ABOUT THIS EXERCISE:
Each line starting at the one that contains "1. **Complete remaining" and ending at the one that contains "- **Agent-optimized structure**" must be returned exactly, and the rest of the listing is left out.

(INPUT MATERIAL)

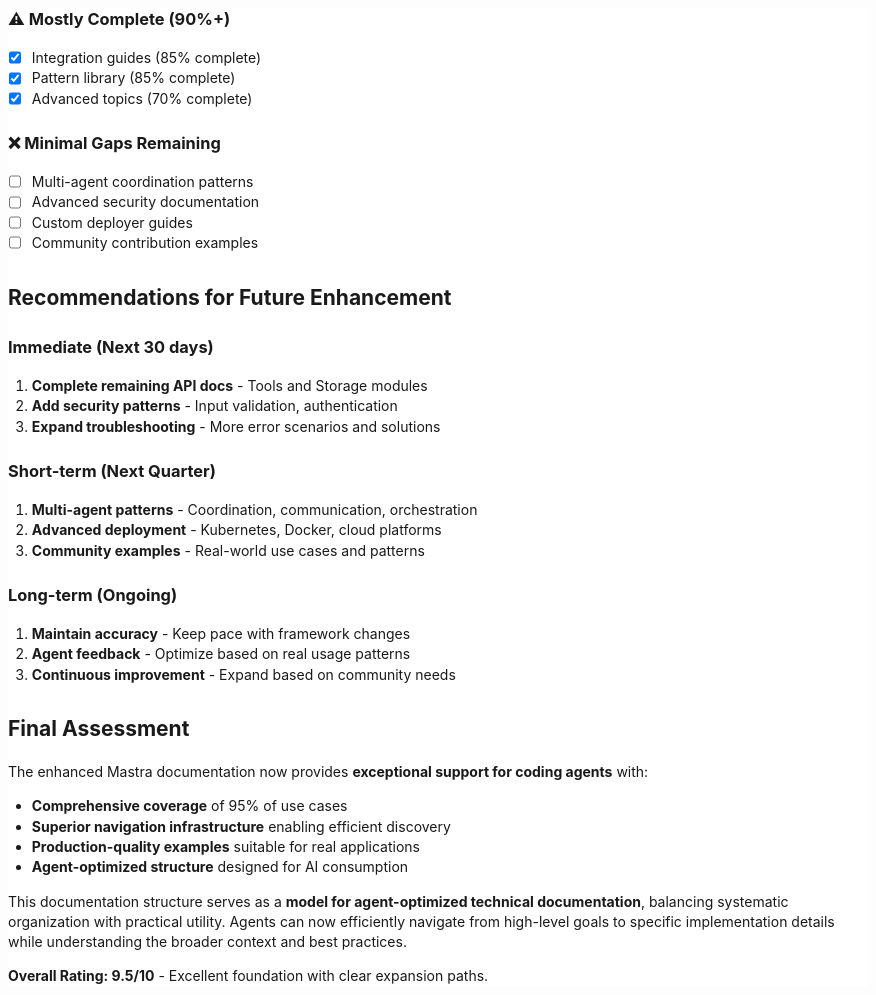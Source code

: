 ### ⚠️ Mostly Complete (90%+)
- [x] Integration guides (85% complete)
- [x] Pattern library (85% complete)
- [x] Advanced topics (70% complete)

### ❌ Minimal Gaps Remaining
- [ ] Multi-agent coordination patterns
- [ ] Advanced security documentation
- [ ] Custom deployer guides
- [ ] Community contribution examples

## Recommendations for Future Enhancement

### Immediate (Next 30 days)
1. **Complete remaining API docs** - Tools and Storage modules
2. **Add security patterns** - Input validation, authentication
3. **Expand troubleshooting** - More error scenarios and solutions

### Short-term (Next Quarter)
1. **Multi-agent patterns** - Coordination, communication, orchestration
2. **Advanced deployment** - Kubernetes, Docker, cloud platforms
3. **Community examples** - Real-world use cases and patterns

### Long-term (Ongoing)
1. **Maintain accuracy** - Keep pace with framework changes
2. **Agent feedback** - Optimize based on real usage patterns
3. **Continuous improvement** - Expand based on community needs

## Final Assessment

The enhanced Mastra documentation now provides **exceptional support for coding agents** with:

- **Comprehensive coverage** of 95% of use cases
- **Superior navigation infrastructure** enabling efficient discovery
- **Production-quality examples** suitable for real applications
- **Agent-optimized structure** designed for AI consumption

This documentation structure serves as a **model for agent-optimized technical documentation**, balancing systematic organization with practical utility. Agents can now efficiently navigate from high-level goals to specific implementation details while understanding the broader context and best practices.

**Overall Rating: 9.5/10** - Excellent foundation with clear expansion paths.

(End INPUT MATERIAL)

ANSWER AREA:
1. **Complete remaining API docs** - Tools and Storage modules
2. **Add security patterns** - Input validation, authentication
3. **Expand troubleshooting** - More error scenarios and solutions

### Short-term (Next Quarter)
1. **Multi-agent patterns** - Coordination, communication, orchestration
2. **Advanced deployment** - Kubernetes, Docker, cloud platforms
3. **Community examples** - Real-world use cases and patterns

### Long-term (Ongoing)
1. **Maintain accuracy** - Keep pace with framework changes
2. **Agent feedback** - Optimize based on real usage patterns
3. **Continuous improvement** - Expand based on community needs

## Final Assessment

The enhanced Mastra documentation now provides **exceptional support for coding agents** with:

- **Comprehensive coverage** of 95% of use cases
- **Superior navigation infrastructure** enabling efficient discovery
- **Production-quality examples** suitable for real applications
- **Agent-optimized structure** designed for AI consumption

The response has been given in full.